Exact wording is required for every entry; transcribe all of them and leave the images out.

**Exercise input**
========================================================================

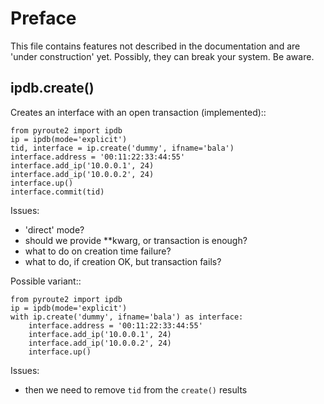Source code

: Preface
=======

This file contains features not described in the documentation and are
'under construction' yet. Possibly, they can break your system. Be aware.

ipdb.create()
-------------

Creates an interface with an open transaction (implemented)::

    from pyroute2 import ipdb
    ip = ipdb(mode='explicit')
    tid, interface = ip.create('dummy', ifname='bala')
    interface.address = '00:11:22:33:44:55'
    interface.add_ip('10.0.0.1', 24)
    interface.add_ip('10.0.0.2', 24)
    interface.up()
    interface.commit(tid)

Issues:

 * 'direct' mode?
 * should we provide **kwarg, or transaction is enough?
 * what to do on creation time failure?
 * what to do, if creation OK, but transaction fails?

Possible variant::

    from pyroute2 import ipdb
    ip = ipdb(mode='explicit')
    with ip.create('dummy', ifname='bala') as interface:
        interface.address = '00:11:22:33:44:55'
        interface.add_ip('10.0.0.1', 24)
        interface.add_ip('10.0.0.2', 24)
        interface.up()

Issues:

 * then we need to remove `tid` from the `create()` results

========================================================================

**Your response**
Source code

: Preface
=======

This file contains features not described in the documentation and are
'under construction' yet. Possibly, they can break your system. Be aware.

ipdb.create()
-------------

Creates an interface with an open transaction (implemented)::

    from pyroute2 import ipdb
    ip = ipdb(mode='explicit')
    tid, interface = ip.create('dummy', ifname='bala')
    interface.address = '00:11:22:33:44:55'
    interface.add_ip('10.0.0.1', 24)
    interface.add_ip('10.0.0.2', 24)
    interface.up()
    interface.commit(tid)

Issues:

 * 'direct' mode?
 * should we provide **kwarg, or transaction is enough?
 * what to do on creation time failure?
 * what to do, if creation OK, but transaction fails?

Possible variant::

    from pyroute2 import ipdb
    ip = ipdb(mode='explicit')
    with ip.create('dummy', ifname='bala') as interface:
        interface.address = '00:11:22:33:44:55'
        interface.add_ip('10.0.0.1', 24)
        interface.add_ip('10.0.0.2', 24)
        interface.up()

Issues:

 * then we need to remove `tid` from the `create()` results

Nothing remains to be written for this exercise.